Rolling Back the Darkness


            Advent begins this year, and every year for that matter, not with a manger and shepherds and a silent night, but with the prophecy that God will make a powerful intervention in human history.  Today’s Gospel is once more taken from the apocalyptical section of the Synoptic Gospels (Mark, Matthew and Luke), this time from the Gospel of Luke.  It is one of the scariest passages in the Gospels.  “People will die of fright in anticipation of what is coming.  The Son of Man will come on a cloud with power and great glory.”


            God will step in and re-create his world.  He will put an end to the exploitation of the poor and powerless.  He will punish those who have turned the things of the world into their gods.  He will make his presence known to those who think they have hidden themselves from his wrath.  His people are to stand straight, raise their heads, for their redemption is at hand.  They, we, are to pray for the strength to stand before the Son of Man.


            Tough stuff.  Not the stuff of Christmas carols.
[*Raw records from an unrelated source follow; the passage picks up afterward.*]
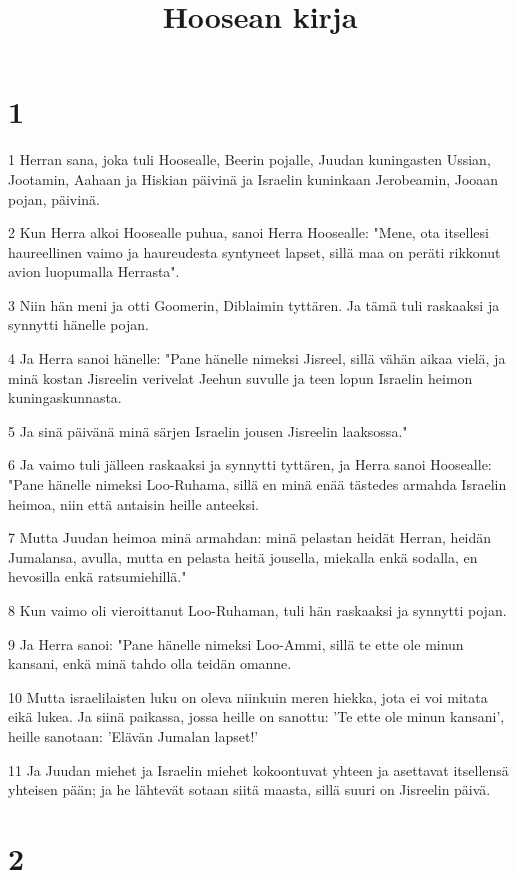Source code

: 

\title{Hoosean kirja}


\chapter{1}

\par 1 Herran sana, joka tuli Hoosealle, Beerin pojalle, Juudan kuningasten Ussian, Jootamin, Aahaan ja Hiskian päivinä ja Israelin kuninkaan Jerobeamin, Jooaan pojan, päivinä.
\par 2 Kun Herra alkoi Hoosealle puhua, sanoi Herra Hoosealle: "Mene, ota itsellesi haureellinen vaimo ja haureudesta syntyneet lapset, sillä maa on peräti rikkonut avion luopumalla Herrasta".
\par 3 Niin hän meni ja otti Goomerin, Diblaimin tyttären. Ja tämä tuli raskaaksi ja synnytti hänelle pojan.
\par 4 Ja Herra sanoi hänelle: "Pane hänelle nimeksi Jisreel, sillä vähän aikaa vielä, ja minä kostan Jisreelin verivelat Jeehun suvulle ja teen lopun Israelin heimon kuningaskunnasta.
\par 5 Ja sinä päivänä minä särjen Israelin jousen Jisreelin laaksossa."
\par 6 Ja vaimo tuli jälleen raskaaksi ja synnytti tyttären, ja Herra sanoi Hoosealle: "Pane hänelle nimeksi Loo-Ruhama, sillä en minä enää tästedes armahda Israelin heimoa, niin että antaisin heille anteeksi.
\par 7 Mutta Juudan heimoa minä armahdan: minä pelastan heidät Herran, heidän Jumalansa, avulla, mutta en pelasta heitä jousella, miekalla enkä sodalla, en hevosilla enkä ratsumiehillä."
\par 8 Kun vaimo oli vieroittanut Loo-Ruhaman, tuli hän raskaaksi ja synnytti pojan.
\par 9 Ja Herra sanoi: "Pane hänelle nimeksi Loo-Ammi, sillä te ette ole minun kansani, enkä minä tahdo olla teidän omanne.
\par 10 Mutta israelilaisten luku on oleva niinkuin meren hiekka, jota ei voi mitata eikä lukea. Ja siinä paikassa, jossa heille on sanottu: 'Te ette ole minun kansani', heille sanotaan: 'Elävän Jumalan lapset!'
\par 11 Ja Juudan miehet ja Israelin miehet kokoontuvat yhteen ja asettavat itsellensä yhteisen pään; ja he lähtevät sotaan siitä maasta, sillä suuri on Jisreelin päivä.

\chapter{2}

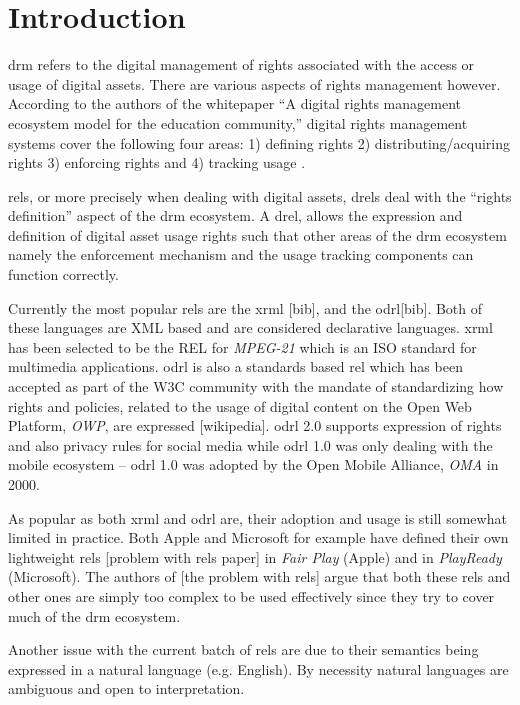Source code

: \chapter{Introduction}
\ac{drm} refers to the digital management of rights associated with the access or usage of digital assets. There are various aspects of rights management however. According to the authors of the whitepaper ``A digital rights management ecosystem model for the education community,'' digital rights management systems cover the following four areas: 1) defining rights 2) distributing/acquiring rights 3) enforcing rights and 4) tracking usage \cite{collier}. 

\ac{rel}s, or more precisely when dealing with digital assets, \ac{drel}s deal with the ``rights definition'' aspect of the \ac{drm} ecosystem. A \ac{drel}, allows the expression and definition of digital asset usage rights such that other areas of the \ac{drm} ecosystem namely the enforcement mechanism and the usage tracking components can function correctly.

Currently the most popular \ac{rel}s are the \ac{xrml} [bib], and the \ac{odrl}[bib]. Both of these languages are XML based and are considered declarative languages. \ac{xrml} has been selected to be the REL for \emph{MPEG-21} which is an ISO standard for multimedia applications. \ac{odrl} is also a standards based \ac{rel} which has been accepted as part of the W3C community with the mandate of standardizing how rights and policies, related to the usage of digital content on the Open Web Platform, \emph{OWP}, are expressed [wikipedia]. \ac{odrl} 2.0 supports expression of rights and also privacy rules for social media while \ac{odrl} 1.0 was only dealing with the mobile ecosystem -- \ac{odrl} 1.0 was adopted by the Open Mobile Alliance, \emph{OMA} in 2000.

As popular as both \ac{xrml} and \ac{odrl} are, their adoption and usage is still somewhat limited in practice. Both Apple and Microsoft for example have defined their own lightweight \ac{rel}s [problem with \ac{rel}s paper] in \emph{Fair Play} (Apple) and in \emph{PlayReady} (Microsoft). The authors of [the problem with \ac{rel}s] argue that both these \ac{rel}s and other ones are simply too complex to be used effectively since they try to cover much of the \ac{drm} ecosystem. 

Another issue with the current batch of \ac{rel}s are due to their semantics being expressed in a natural language (e.g. English). By necessity natural languages are ambiguous and open to interpretation. 

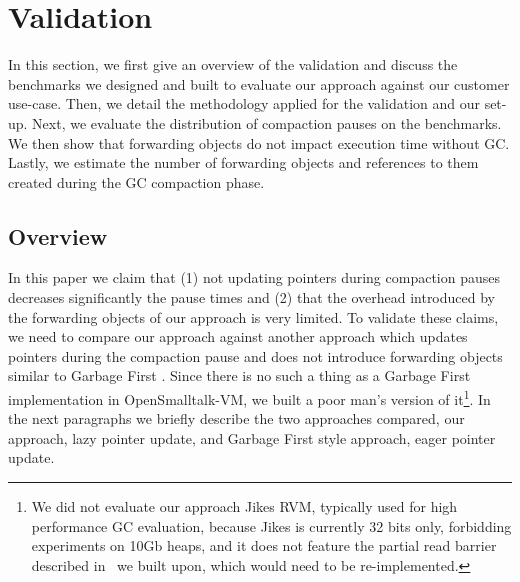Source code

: \documentclass[sigplan,10pt,review,anonymous]{acmart}\settopmatter{printfolios=true,printccs=false,printacmref=false}
\newcommand{\egb}[1]{\color{blue}\fbox{\bfseries\sffamily\scriptsize Elisa:}{\sf\small$\blacktriangleright$\textit{#1}$\blacktriangleleft$}\color{black}}
\def\OpenSmalltalkVM{OpenSmalltalk-VM\xspace}
\begin{document}
\section{Validation}
\label{sec:validation}

In this section, we first give an overview of the validation and discuss the benchmarks we designed and built to evaluate our approach against our customer use-case. Then, we detail the methodology applied for the validation and our set-up. Next, we evaluate the distribution of compaction pauses on the benchmarks. We then show that forwarding objects do not impact execution time without GC. Lastly, we estimate the number of forwarding objects and references to them created during the GC compaction phase.

\subsection{Overview}
\label{sec:ow}

In this paper we claim that (1) not updating pointers during compaction pauses decreases significantly the pause times and (2) that the overhead introduced by the forwarding objects of our approach is very limited. To validate these claims, we need to compare our approach against another approach which updates pointers during the compaction pause and does not introduce forwarding objects similar to Garbage First \cite{G1}. 
Since there is no such a thing as a Garbage First implementation in \OpenSmalltalkVM, we built a poor man's version of it\footnote{%
We did not evaluate our approach Jikes RVM, typically used for high performance GC evaluation, because Jikes is currently 32 bits only, forbidding experiments on 10Gb heaps, %
and it does not feature the partial read barrier described in~\cite{Forwarders} we built upon, which would need to be re-implemented.}.
In the next paragraphs we briefly describe the two approaches compared, our approach, %
lazy pointer update, and %
Garbage First style approach, %
eager pointer update.
\end{document}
But this is the beginning of Advent, not Christmastime.  Advent speaks about preparation and transformation.  Preparation for the two comings of Christ, the first in Bethlehem and the second at the end of time.  And transformation, the transformation of the world each coming will cause.


            The celebration of Christmas was placed after the winter solstice, when the days began getting longer.  Advent, therefore, takes place during the darkest days of the year, when there is the least sunlight.  Advent is the season of hope because it signifies that the dark time will come to an end.  Hatred, racism, abuse of all forms, broken relationships, indifference to human suffering, these are part of the dark times of the world.  These abominations to God’s love must end, and we as Church and as individuals in the Church must work towards their downfall.  The transformation of the world from hatred to love is the continual work of the Christian.  The season of Advent reminds us of the work we must do all year. 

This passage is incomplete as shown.